Stored data
###

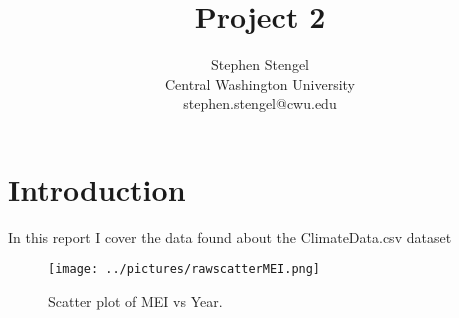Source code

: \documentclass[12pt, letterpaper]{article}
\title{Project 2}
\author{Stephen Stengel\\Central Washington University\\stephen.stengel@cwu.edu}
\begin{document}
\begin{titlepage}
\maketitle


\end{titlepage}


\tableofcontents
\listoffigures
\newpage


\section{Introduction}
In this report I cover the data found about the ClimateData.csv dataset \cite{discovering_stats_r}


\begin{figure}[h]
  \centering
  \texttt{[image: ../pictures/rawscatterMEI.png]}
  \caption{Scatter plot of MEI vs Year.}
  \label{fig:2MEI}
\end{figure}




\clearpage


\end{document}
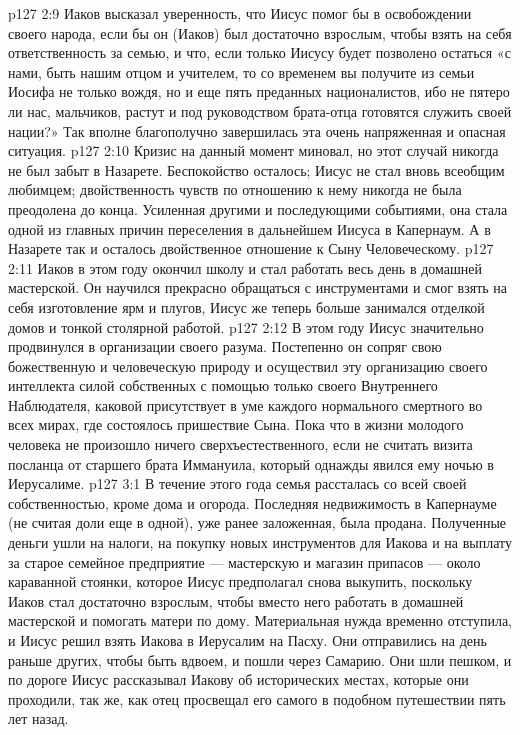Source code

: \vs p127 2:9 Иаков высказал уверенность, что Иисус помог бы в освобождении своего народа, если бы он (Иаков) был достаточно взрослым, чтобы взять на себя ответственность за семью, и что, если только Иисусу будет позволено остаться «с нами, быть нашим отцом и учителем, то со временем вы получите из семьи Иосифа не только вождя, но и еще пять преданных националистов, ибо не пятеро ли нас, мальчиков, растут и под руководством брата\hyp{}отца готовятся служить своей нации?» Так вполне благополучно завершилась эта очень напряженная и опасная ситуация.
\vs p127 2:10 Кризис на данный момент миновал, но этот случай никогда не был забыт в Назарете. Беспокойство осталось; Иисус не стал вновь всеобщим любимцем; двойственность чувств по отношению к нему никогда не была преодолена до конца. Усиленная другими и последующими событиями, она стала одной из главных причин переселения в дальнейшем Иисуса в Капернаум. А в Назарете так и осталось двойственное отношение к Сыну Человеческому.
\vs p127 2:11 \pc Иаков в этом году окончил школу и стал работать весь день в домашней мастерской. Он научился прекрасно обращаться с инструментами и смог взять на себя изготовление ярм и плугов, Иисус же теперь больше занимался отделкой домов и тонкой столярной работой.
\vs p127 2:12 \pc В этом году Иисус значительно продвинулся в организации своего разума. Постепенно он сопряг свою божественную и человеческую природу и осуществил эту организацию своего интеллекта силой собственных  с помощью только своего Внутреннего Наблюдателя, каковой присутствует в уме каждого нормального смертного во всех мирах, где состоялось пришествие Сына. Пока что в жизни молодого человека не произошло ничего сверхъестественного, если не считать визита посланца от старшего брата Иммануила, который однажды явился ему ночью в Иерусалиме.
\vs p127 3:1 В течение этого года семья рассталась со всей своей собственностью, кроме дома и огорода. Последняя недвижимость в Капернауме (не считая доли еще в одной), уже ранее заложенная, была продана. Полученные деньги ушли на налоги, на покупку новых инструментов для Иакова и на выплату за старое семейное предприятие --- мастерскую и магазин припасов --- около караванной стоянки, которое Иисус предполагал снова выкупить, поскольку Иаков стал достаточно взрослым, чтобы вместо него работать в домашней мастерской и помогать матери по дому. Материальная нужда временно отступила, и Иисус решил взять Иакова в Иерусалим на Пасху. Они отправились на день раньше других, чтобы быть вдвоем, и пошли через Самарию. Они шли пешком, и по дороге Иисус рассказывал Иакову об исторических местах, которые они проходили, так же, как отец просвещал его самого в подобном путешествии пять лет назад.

###

§ **HOW TO COMPLETE THIS TASK**
Every line above that holds the word "если" is to be found and copied.

§ **ANSWER TO THE PROBLEM**
: \vs p127 2:9 Иаков высказал уверенность, что Иисус помог бы в освобождении своего народа, если бы он (Иаков) был достаточно взрослым, чтобы взять на себя ответственность за семью, и что, если только Иисусу будет позволено остаться «с нами, быть нашим отцом и учителем, то со временем вы получите из семьи Иосифа не только вождя, но и еще пять преданных националистов, ибо не пятеро ли нас, мальчиков, растут и под руководством брата\hyp{}отца готовятся служить своей нации?» Так вполне благополучно завершилась эта очень напряженная и опасная ситуация.
\vs p127 2:12 \pc В этом году Иисус значительно продвинулся в организации своего разума. Постепенно он сопряг свою божественную и человеческую природу и осуществил эту организацию своего интеллекта силой собственных  с помощью только своего Внутреннего Наблюдателя, каковой присутствует в уме каждого нормального смертного во всех мирах, где состоялось пришествие Сына. Пока что в жизни молодого человека не произошло ничего сверхъестественного, если не считать визита посланца от старшего брата Иммануила, который однажды явился ему ночью в Иерусалиме.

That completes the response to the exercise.